The Russia-Ukraine crisis has put the energy market on high alert for possible disruptions of Russian energy supplies to Europe. While most of the talk and headlines focus on a potential disruption of Russian pipeline gas exports to Europe, a significant decline in Russian crude and oil product exports westwards to Europe would also have a devastating effect on the energy supply in Europe, which is already grappling with a gas and power crisis.

A plunge in Russian oil exports to Europe would also be a very bullish factor for oil prices, which could hit and exceed $100 in case of a conflict in Ukraine, analysts say.  

Still, a major disruption of oil flows from Russia to Europe is highly unlikely at this stage because such a probability would deal a devastating blow on both sides, according to experts. Any strict sanctions on Russian oil exports to Europe would deprive the continent of its single largest oil supplier at a time when governments are struggling with soaring energy prices that are also stoking high inflation and slow activities in energy-intensive industries.   

At this point, it’s unlikely that oil and gas supplies from Russia to Europe will be cut significantly since it would be mutually destructive for both Moscow and the European countries. Russia exports half of its crude to Europe and relies on those oil revenues, which make up a large share of its government revenues. Europe, for its part, imports from Russia more than one-third of the natural gas and more than one-quarter of the crude oil it consumes. 

The West-Russia standoff over Ukraine showed once again Europe’s high dependence on Russian energy supplies. As it stands, there isn’t an immediate alternative to those supplies, despite the efforts of the United States and the EU, which are scouring the world for additional LNG supplies that could be sent to Europe in case the crisis escalates into a conflict. 

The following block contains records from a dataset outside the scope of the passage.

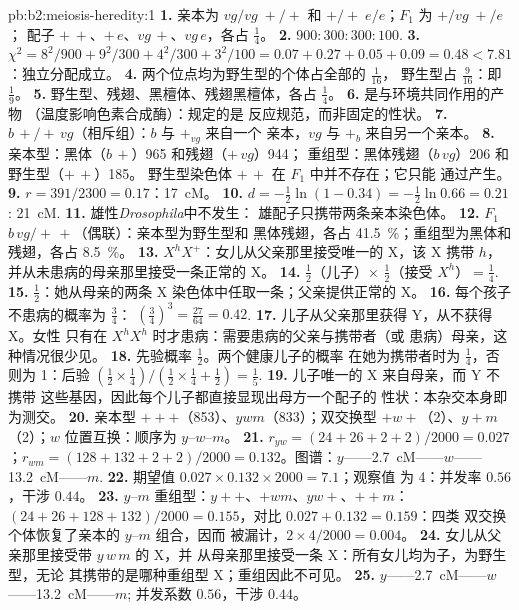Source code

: \begin{solution}{pb:b2:meiosis-heredity:1}
\textbf{1.} 亲本为 $vg/vg\;+/+$ 和 $+/+\;e/e$；$F_1$ 为 $+/vg\;+/e$；
配子 $+\,+$、$+\,e$、$vg\,+$、$vg\,e$，各占 $\tfrac14$。
\textbf{2.} $900 : 300 : 300 : 100$.
\textbf{3.} $\chi^2 = 8^2/900 + 9^2/300 + 4^2/300 + 3^2/100 = 0.07 +
0.27 + 0.05 + 0.09 = 0.48 < 7.81$：独立分配成立。
\textbf{4.} 两个位点均为野生型的个体占全部的 $\tfrac{1}{16}$，
野生型占 $\tfrac{9}{16}$：即 $\tfrac19$。
\textbf{5.} 野生型、残翅、黑檀体、残翅黑檀体，各占 $\tfrac14$。
\textbf{6.} 是与环境共同作用的产物
（温度影响色素合成酶）：规定的是
反应规范，而非固定的性状。
\textbf{7.} $b\,+/+\,vg$（相斥组）：$b$ 与 $+_{vg}$ 来自一个
亲本，$vg$ 与 $+_b$ 来自另一个亲本。
\textbf{8.} 亲本型：黑体（$b\,+$）965 和残翅（$+\,vg$）944；
重组型：黑体残翅（$b\,vg$）206 和野生型（$+\,+$）185。
野生型染色体 $+\,+$ 在 $F_1$ 中并不存在；它只能
通过产生。
\textbf{9.} $r = 391/2300 = 0.17$：\qty{17}{cM}。
\textbf{10.} $d = -\tfrac12\ln(1 - 0.34) = -\tfrac12\ln 0.66 = 0.21$:
\qty{21}{cM}.
\textbf{11.} 雄性\emph{Drosophila}中不发生：
雄配子只携带两条亲本染色体。
\textbf{12.} $F_1$ $b\,vg/+\,+$（偶联）：亲本型为野生型和
黑体残翅，各占 \qty{41.5}{\%}；重组型为黑体和
残翅，各占 \qty{8.5}{\%}。
\textbf{13.} $X^hX^+$：女儿从父亲那里接受唯一的 X，该 X
携带 $h$，并从未患病的母亲那里接受一条正常的 X。
\textbf{14.} $\tfrac12$（儿子）$\times$ $\tfrac12$（接受 $X^h$）$=
\tfrac14$.
\textbf{15.} $\tfrac12$：她从母亲的两条 X
染色体中任取一条；父亲提供正常的 X。
\textbf{16.} 每个孩子不患病的概率为 $\tfrac34$：
$(\tfrac34)^3 = \tfrac{27}{64} = 0.42$.
\textbf{17.} 儿子从父亲那里获得 Y，从不获得 X。女性
只有在 $X^hX^h$ 时才患病：需要患病的父亲与携带者（或
患病）母亲，这种情况很少见。
\textbf{18.} 先验概率 $\tfrac12$。两个健康儿子的概率
在她为携带者时为 $\tfrac14$，否则为 1：后验 $(\tfrac12\times
\tfrac14)/(\tfrac12\times\tfrac14 + \tfrac12) = \tfrac15$.
\textbf{19.} 儿子唯一的 X 来自母亲，而 Y 不携带
这些基因，因此每个儿子都直接显现出母方一个配子的
性状：本杂交本身即为测交。
\textbf{20.} 亲本型 $+++$（853）、$ywm$（833）；双交换型
$+w+$（2）、$y+m$（2）；$w$ 位置互换：顺序为 $y$--$w$--$m$。
\textbf{21.} $r_{yw} = (24 + 26 + 2 + 2)/2000 = 0.027$；$r_{wm} = (128
+ 132 + 2 + 2)/2000 = 0.132$。图谱：$y$——\qty{2.7}{cM}——$w$——
\qty{13.2}{cM}——$m$.
\textbf{22.} 期望值 $0.027\times 0.132\times 2000 = 7.1$；观察值
为 4：并发率 $0.56$，干涉 $0.44$。
\textbf{23.} $y$--$m$ 重组型：$y++$、$+wm$、$yw+$、$++m$：$(24 +
26 + 128 + 132)/2000 = 0.155$，对比 $0.027 + 0.132 = 0.159$：四类
双交换个体恢复了亲本的 $y$--$m$ 组合，因而
被漏计，$2\times 4/2000 = 0.004$。
\textbf{24.} 女儿从父亲那里接受带 $y\,w\,m$ 的 X，并
从母亲那里接受一条 X：所有女儿均为子，为野生型，无论
其携带的是哪种重组型 X；重组因此不可见。
\textbf{25.} $y$——\qty{2.7}{cM}——$w$——\qty{13.2}{cM}——$m$;
并发系数 $0.56$，干涉 $0.44$。
\end{solution}
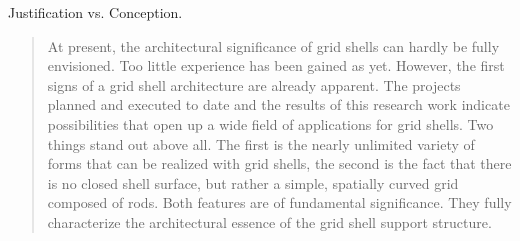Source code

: Justification vs. Conception.

\blockcquote[Blbalb][p.~250]{IL10}{At present, the architectural significance of grid shells can hardly be fully envisioned. Too little experience has been gained as yet. However, the first signs of a grid shell architecture are already apparent. The projects planned and executed to date and the results of this research work indicate possibilities that open up a wide field of applications for grid shells. Two things stand out above all. The first is the nearly unlimited variety of forms that can be realized with grid shells, the second is the fact that there is no closed shell surface, but rather a simple, spatially curved grid composed of rods. Both features are of fundamental significance. They fully characterize the architectural essence of the grid shell support structure.}




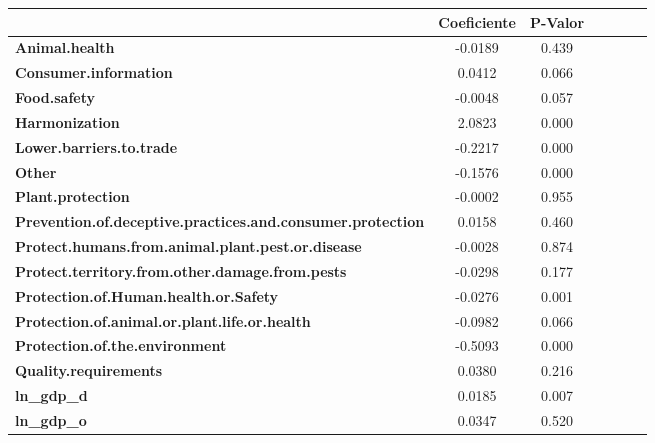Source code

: \begin{table}[ht]
    \begin{center}
        \begin{tabular}{lcccccc}
            & \textbf{Coeficiente} & \textbf{P-Valor}\\
            \midrule
\textbf{Animal.health}                                             &      -0.0189  &         0.439   \\
\textbf{Consumer.information}                                      &       0.0412  &         0.066   \\
\textbf{Food.safety}                                               &      -0.0048  &         0.057   \\
\textbf{Harmonization}                                             &       2.0823  &         0.000   \\
\textbf{Lower.barriers.to.trade}                                   &      -0.2217  &         0.000   \\
\textbf{Other}                                                     &      -0.1576  &         0.000   \\
\textbf{Plant.protection}                                          &      -0.0002  &         0.955   \\
\textbf{Prevention.of.deceptive.practices.and.consumer.protection} &       0.0158  &         0.460   \\
\textbf{Protect.humans.from.animal.plant.pest.or.disease}          &      -0.0028  &         0.874   \\
\textbf{Protect.territory.from.other.damage.from.pests}            &      -0.0298  &         0.177   \\
\textbf{Protection.of.Human.health.or.Safety}                      &      -0.0276  &         0.001   \\
\textbf{Protection.of.animal.or.plant.life.or.health}              &      -0.0982  &         0.066   \\
\textbf{Protection.of.the.environment}                             &      -0.5093  &         0.000   \\
\textbf{Quality.requirements}                                      &       0.0380  &         0.216   \\
\textbf{ln\_gdp\_d}                                                &       0.0185  &         0.007   \\
\textbf{ln\_gdp\_o}                                                &       0.0347  &         0.520   \\

\end{tabular}
\end{center}
\end{table}
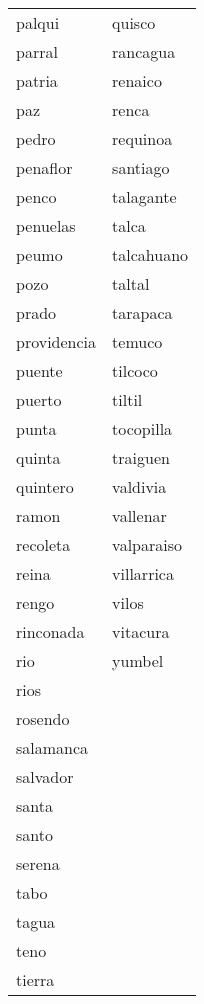 \begin{longtable}{l|l}
             palqui   &  quisco   \\  
             parral   &  rancagua   \\  
             patria   &  renaico   \\  
             paz   &  renca   \\  
             pedro   &  requinoa   \\  
             penaflor   &  santiago   \\  
             penco   &  talagante   \\  
             penuelas   &  talca   \\  
             peumo   &  talcahuano   \\  
             pozo   &  taltal   \\  
             prado   &  tarapaca   \\  
             providencia   &  temuco   \\  
             puente   &  tilcoco   \\  
             puerto   &  tiltil   \\  
             punta   &  tocopilla   \\  
             quinta   &  traiguen   \\  
             quintero   &  valdivia   \\  
             ramon   &  vallenar   \\  
             recoleta   &  valparaiso   \\  
             reina   &  villarrica   \\  
             rengo   &  vilos   \\  
             rinconada   &  vitacura   \\  
             rio   & yumbel \\  
             rios   & ~ \\  
             rosendo   & ~ \\  
             salamanca   & ~ \\  
             salvador   & ~ \\  
             santa   & ~ \\  
             santo   & ~ \\  
             serena   & ~ \\  
             tabo   & ~ \\  
             tagua   & ~ \\  
             teno   & ~ \\  
             tierra   & ~ \\  

\end{longtable}

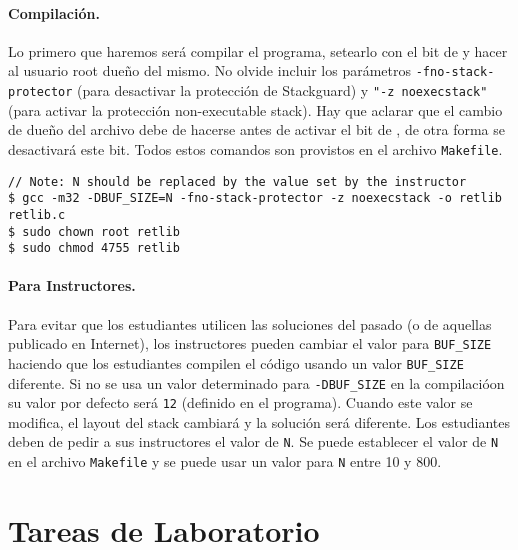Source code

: \vspace{0.1in}
\paragraph{Compilación.} 
Lo primero que haremos será compilar el programa, setearlo con el bit de \setuid y hacer al usuario root dueño del mismo.
No olvide incluir los parámetros \texttt{-fno-stack-protector} (para desactivar la protección de Stackguard) y  \texttt{"-z noexecstack"} (para activar la protección non-executable stack).
Hay que aclarar que el cambio de dueño del archivo debe de hacerse antes de activar el bit de \setuid, de otra forma se desactivará este bit.
Todos estos comandos son provistos en el archivo \texttt{Makefile}. 


\begin{lstlisting}
// Note: N should be replaced by the value set by the instructor
$ gcc -m32 -DBUF_SIZE=N -fno-stack-protector -z noexecstack -o retlib retlib.c
$ sudo chown root retlib           
$ sudo chmod 4755 retlib           
\end{lstlisting}


\paragraph{Para Instructores.}
Para evitar que los estudiantes utilicen las soluciones del pasado (o de aquellas
publicado en Internet), los instructores pueden cambiar el
valor para \texttt{BUF\_SIZE} haciendo que los estudiantes compilen el código usando un valor \texttt{BUF\_SIZE} diferente.
Si no se usa un valor determinado para \texttt{-DBUF\_SIZE} en la compilacióon 
su valor por defecto será \texttt{12} (definido en el programa).
Cuando este valor se modifica, el layout del stack  cambiará y la solución será diferente.
Los estudiantes deben de pedir a sus instructores
el valor de \texttt{N}. Se puede establecer el valor de \texttt{N}
en el archivo \texttt{Makefile} y se puede usar un valor para \texttt{N} entre 10 y 800.



\section{Tareas de Laboratorio}



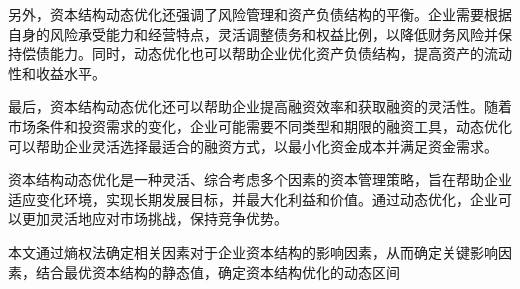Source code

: 另外，资本结构动态优化还强调了风险管理和资产负债结构的平衡。企业需要根据自身的风险承受能力和经营特点，灵活调整债务和权益比例，以降低财务风险并保持偿债能力。同时，动态优化也可以帮助企业优化资产负债结构，提高资产的流动性和收益水平。

最后，资本结构动态优化还可以帮助企业提高融资效率和获取融资的灵活性。随着市场条件和投资需求的变化，企业可能需要不同类型和期限的融资工具，动态优化可以帮助企业灵活选择最适合的融资方式，以最小化资金成本并满足资金需求。

资本结构动态优化是一种灵活、综合考虑多个因素的资本管理策略，旨在帮助企业适应变化环境，实现长期发展目标，并最大化利益和价值。通过动态优化，企业可以更加灵活地应对市场挑战，保持竞争优势。

本文通过熵权法确定相关因素对于企业资本结构的影响因素，从而确定关键影响因素，结合最优资本结构的静态值，确定资本结构优化的动态区间   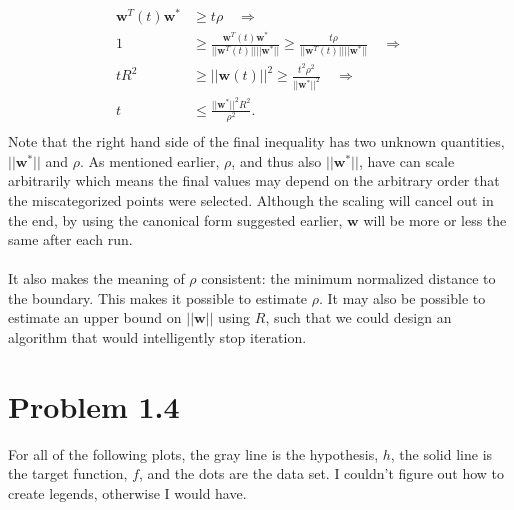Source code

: \documentclass[11pt,letterpaper]{article}
\newcommand{\vv}[1]{\mathbf{#1}} %
\begin{document}
\begin{align*}
    \vv{w}^T(t)\vv{w}^* &\ge t\rho \quad \Longrightarrow \\
    1 &\ge \frac{\vv{w}^T(t)\vv{w}^*}{||\vv{w}^T(t)|| ||\vv{w}^*||} \ge \frac{t\rho}{||\vv{w}^T(t)|| ||\vv{w}^*||} \quad \Longrightarrow \\
    tR^2 &\ge ||\vv{w}(t)||^2 \ge \frac{t^2 \rho^2}{||\vv{w}^*||^2} \quad \Longrightarrow \\
    t &\le \frac{||\vv{w}^*||^2R^2}{\rho^2}. \\
\end{align*}
Note that the right hand side of the final inequality has two unknown quantities, $||\vv{w}^*||$ and $\rho$.  As mentioned earlier, $\rho$, and thus also $||\vv{w}^*||$, have can scale arbitrarily which means the final values may depend on the arbitrary order that the miscategorized points were selected.  Although the scaling will cancel out in the end, by using the canonical form suggested earlier, $\vv{w}$ will be more or less the same after each run.
\\\\
It also makes the meaning of $\rho$ consistent: the minimum normalized distance to the boundary.  This makes it possible to estimate $\rho$.  It may also be possible to estimate an upper bound on $||\vv{w}||$ using $R$, such that we could design an algorithm that would intelligently stop iteration.

\section*{Problem 1.4}
For all of the following plots, the gray line is the hypothesis, $h$, the solid line is the target function, $f$, and the dots are the data set.  I couldn't figure out how to create legends, otherwise I would have.
\end{document}
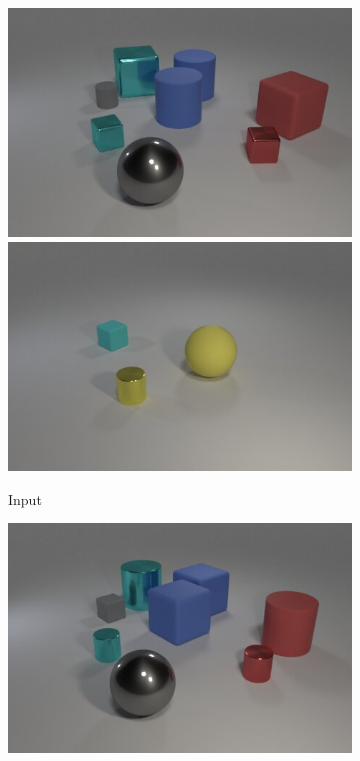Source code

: \begin{figure}[t]
\centering
\begin{subfigure}{.32915\linewidth}
\centering
\includegraphics[width=\linewidth]{figures/clevr/input/0.jpg}\\
\includegraphics[width=\linewidth]{figures/clevr/input/1.jpg}
\caption{Input}
\end{subfigure}
\hfill
\begin{subfigure}{.32915\linewidth}
\centering
\includegraphics[width=\linewidth]{figures/clevr/ns-vqa/0.jpg}\\

\end{subfigure}
\end{figure}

A look at the crude export reality for Russia and Europe shows how one needs the other in the oil trade in this corner of the world. 

Russia, the world’s second-largest oil exporter after Saudi Arabia, exports around 5 million barrels per day (bpd) of crude oil. Nearly half of it, or 48 percent, went to European countries in 2020, according to data from the U.S. Energy Information Administration (EIA). Europe, particularly refineries in Germany, the Netherlands, and Poland, take 48 percent of all Russian crude oil exports. 

So, Europe is Russia’s main market for its oil and natural gas exports, and by extension, Europe is its main source of revenue. 

Crude oil and natural gas revenue accounted for 43 percent, on average, of the Russian government’s total annual revenue between 2011 and 2020, according to data compiled by the EIA. 

On the other hand, Russia is the single largest external supplier of crude, natural gas, and solid fuel to the European Union.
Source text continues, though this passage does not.